The first time I realised that this was happening (something like 15 years
ago) I was lucky enough to become friends with a wonderful person who just
bludgeoned her way through the wall and freed me from my self-imposed (nails
hand to forehead) exile. She didn't even realise that I'd spent so long
building up my sense of isolation, but instead just crashed through without
knowing.
This sort of luck isn't something you can rely on, though. It's also hardly
fair to expect Someone Else to come to rescue you from yourself all the time.
(cue Björk's "Army of Me" here)
...
The last couple of weeks, it's been getting bad enough that I was starting to
thrash around looking for a way out. I was seriously considering taking a job
over in California just to break the blockage.
This seemed a fairly drastic step, and of course it really wouldn't fix the
problem, merely move the problem to an interesting new location. This would
also involve cutting off a whole pile of friends, which would be wrenching.
It also seemed to be running away from the problem, which I wasn't happy
about. There's also the "living in the United States of Hell" - while the Bay
Area sucks less than most of the US, until they get around to seceding
(probably taking Oregon and maybe Washington state, but please leave Los
Angeles behind!) it's still part of the US. Fuck that.
Instead, I decided to go for the more direct approach, and just say 'to hell
with this' and start opening up again. This is not as easy as it sounds - it
meant trusting people a lot more than I thought I could handle, and
(obviously) leaving myself open for pain and sadness.
...
It's (in my mind) something like crowd-surfing. You lay back, vulnerable and
trusting that the people holding you up won't decide to just drop you on your
head for fun. It's exhilarating, frightening, but (hopefully) a fun ride.

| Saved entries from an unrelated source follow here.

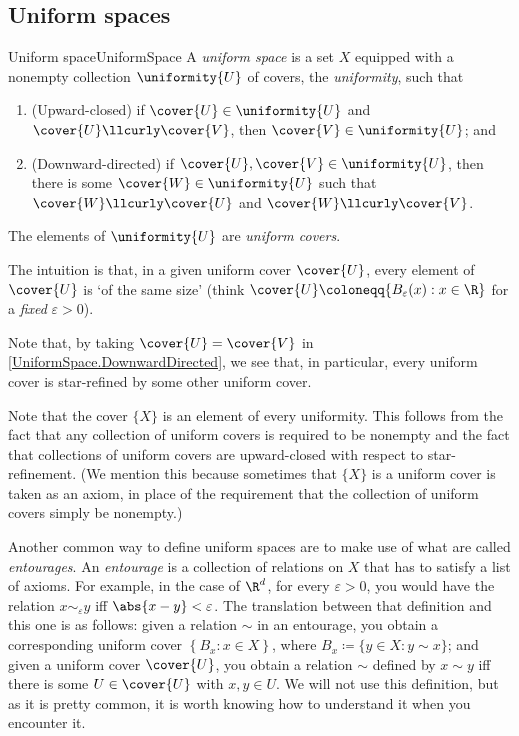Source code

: \subsection{Uniform spaces}

\begin{dfn}{Uniform space}{UniformSpace}
A \emph{uniform space} is a set $X$ equipped with a nonempty collection $\uniformity{U}$ of covers, the \emph{uniformity}, such that
\begin{enumerate}
\item \label{UniformSpace.UpwardClosed}(Upward-closed) if $\cover{U}\in \uniformity{U}$ and $\cover{U}\llcurly \cover{V}$, then $\cover{V}\in \uniformity{U}$; and
\item \label{UniformSpace.DownwardDirected}(Downward-directed) if $\cover{U},\cover{V}\in \uniformity{U}$, then there is some $\cover{W}\in \uniformity{U}$ such that $\cover{W}\llcurly \cover{U}$ and $\cover{W}\llcurly \cover{V}$.
\end{enumerate}
\begin{rmk}
The elements of $\uniformity{U}$ are \emph{uniform covers}.
\end{rmk}
\begin{rmk}
The intuition is that, in a given uniform cover $\cover{U}$, every element of $\cover{U}$ is `of the same size' (think $\cover{U}\coloneqq \{ B_{\varepsilon}(x):x\in \R \}$ for a \emph{fixed} $\varepsilon >0$).
\end{rmk}
\begin{rmk}
Note that, by taking $\cover{U}=\cover{V}$ in \cref{UniformSpace.DownwardDirected}, we see that, in particular, every uniform cover is star-refined by some other uniform cover.
\end{rmk}
\begin{rmk}
Note that the cover $\{ X\}$ is an element of every uniformity.  This follows from the fact that any collection of uniform covers is required to be nonempty and the fact that collections of uniform covers are upward-closed with respect to star-refinement.  (We mention this because sometimes that $\{ X\}$ is a uniform cover is taken as an axiom, in place of the requirement that the collection of uniform covers simply be nonempty.)
\end{rmk}
\begin{rmk}
Another common way to define uniform spaces are to make use of what are called \emph{entourages}.  An \emph{entourage} is a collection of relations on $X$ that has to satisfy a list of axioms.  For example, in the case of $\R ^d$, for every $\varepsilon >0$, you would have the relation $x\sim _{\varepsilon}y$ iff $\abs{x-y}<\varepsilon$.  The translation between that definition and this one is as follows:  given a relation $\sim$ in an entourage, you obtain a corresponding uniform cover $\left\{ B_x:x\in X\right\}$, where $B_x\coloneqq \{ y\in X:y\sim x\}$; and given a uniform cover $\cover{U}$, you obtain a relation $\sim$ defined by $x\sim y$ iff there is some $U\in \cover{U}$ with $x,y\in U$.  We will not use this definition, but as it is pretty common, it is worth knowing how to understand it when you encounter it.

\end{rmk}
\end{dfn}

Rather than just trying to do this with baby steps, I instead just went for
the head-first dive. The problem with an incremental approach is that it
gives you too many opportunities to back down. Once you've dived off the
stage, the decision is made - you can't leap back.
...
The results have been, I have to say, extremely rewarding. I'm actually happy,
for the first time in approximately an age or three. Well, OK, I'm also happy
while I'm travelling, but that's hardly a fair comparison - meeting new
people and seeing new things is always going to be a way to get you out of
the dumps. Unfortunately, it's not really practical to be a full-time
traveller - and it doesn't actually mean you're happy, just that you're
finding a way to avoid thinking about things for a while. "Ooo shiny" is a
nice way to distract yourself.
As usual, it's only when someone else mentions that "it's so nice to see you
happy" that I realised that I was in fact happy. Introspection is for
poetry-writing types. No wait, fuck - I'm posting this to livejournal. Oh
well.
...
More importantly, as far as I can tell, this happiness isn't a result of any
particular situation or person, but is instead something a bit more...

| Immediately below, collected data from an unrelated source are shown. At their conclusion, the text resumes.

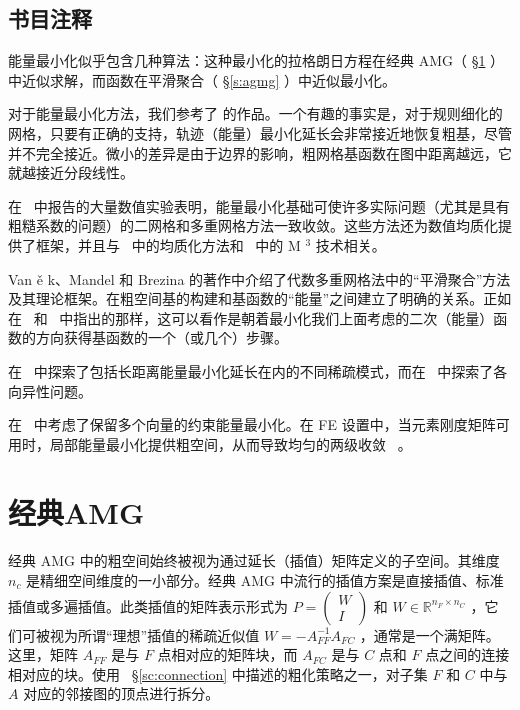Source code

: \documentclass[12pt]{acta_2011xz}
\begin{document}
   \subsection{书目注释  }    能量最小化似乎包含几种算法：这种最小化的拉格朗日方程在经典 AMG（   \S       \ref{s:classical-amg}   ）中近似求解，而函数在平滑聚合（   \S       \ref{s:agmg}   ）中近似最小化。  

对于能量最小化方法，我们参考了    \cite{Mandel.J;Brezina.M;Vanek.P.1999a,Wan.W;Chan.T;Smith.B.1999a,chan1998agglomeration,Xu.J;Zikatanov.L.2004a,Brannick.J;Zikatanov.L.2006b}    的作品。一个有趣的事实是，对于规则细化的网格，只要有正确的支持，轨迹（能量）最小化延长会非常接近地恢复粗基，尽管并不完全接近。微小的差异是由于边界的影响，粗网格基函数在图中距离越远，它就越接近分段线性。  

在~   \cite{Wan.W;Chan.T;Smith.B.1999a,wan1998scalable,Mandel.J;Brezina.M;Vanek.P.1999a,Xu.J;Zikatanov.L.2004a}    中报告的大量数值实验表明，能量最小化基础可使许多实际问题（尤其是具有粗糙系数的问题）的二网格和多重网格方法一致收敛。这些方法还为数值均质化提供了框架，并且与~   \cite{1997GrauschopfT_GriebelM_ReglerH-aa}    中的均质化方法和~   \cite{2011LipnikovK_MoultonJ_SvyatskiyD-aa}    中的 M    $^3$    技术相关。  

Van    \v{e}    k、Mandel 和 Brezina 的著作中介绍了代数多重网格法中的“平滑聚合”方法及其理论框架。在粗空间基的构建和基函数的“能量”之间建立了明确的关系。正如在~    \cite{Wan.W;Chan.T;Smith.B.1999a}    和~    \cite{Mandel.J;Brezina.M;Vanek.P.1999a}    中指出的那样，这可以看作是朝着最小化我们上面考虑的二次（能量）函数的方向获得基函数的一个（或几个）步骤。  

在~    \cite{2011OlsonL_SchroderJ_TuminaroR-aa}    中探索了包括长距离能量最小化延长在内的不同稀疏模式，而在~    \cite{2012SchroderJ-aa}    中探索了各向异性问题。  

在~    \cite{2006VassilevskiP_ZikatanovL-aa}    中考虑了保留多个向量的约束能量最小化。在 FE 设置中，当元素刚度矩阵可用时，局部能量最小化提供粗空间，从而导致均匀的两级收敛~    \cite{2006KolevT_VassilevskiP-aa}    。  


 
   

   \section{经典AMG  }       \label{s:classical-amg}    经典 AMG 中的粗空间始终被视为通过延长（插值）矩阵定义的子空间。其维度    $n_c$    是精细空间维度的一小部分。经典 AMG 中流行的插值方案是直接插值、标准插值或多遍插值。此类插值的矩阵表示形式为    $P=\begin{pmatrix}W \\ I \end{pmatrix}$    和    $W\in \mathbb{R}^{n_F\times n_C}$    ，它们可被视为所谓“理想”插值的稀疏近似值    $W=-A_{FF}^{-1}A_{FC}$    ，通常是一个满矩阵。这里，矩阵    $A_{FF}$    是与    $F$    点相对应的矩阵块，而    $A_{FC}$    是与    $C$    点和    $F$    点之间的连接相对应的块。使用~    \S       \ref{sc:connection}    中描述的粗化策略之一，对子集    $F$    和    $C$    中与    $A$    对应的邻接图的顶点进行拆分。  
\end{document}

fundamental. It's the rewarding sense of having tried this leap into the
seriously seriously scary unknown, and finding that the crowd is willing to
catch you and let you surf across them.
...
So there you go. It turns out that despite my somewhat hostile view to the
teeming masses of humanity, you can do well by carefully choosing people to
trust , and doing it.
Obviously I'm not recommending this for everyone, or comparing my situation to
yours, or anyone's. This is just What Worked For Me, and as something of an
explanation/apologia for why I might seem like I'm a bit different to how you
expect Bitter Anthony Of Sarcasm to be. I promise not to cut down on the
snark - my sense of humour will still be the same savage sense of dark and
unsubtle satire you've all come to know and
probably be a bit less bitterness (well, I hope so) but that's not a bad
thing.
...
The nasty dark part of the mind tells me this happiness won't last, but for
the first time in a long time, the hopeful part of the brain says "maybe it
might", and it's actually loud enough to drown out the dark bit.
And what the fuck, I'm going to surf the crowd for a while.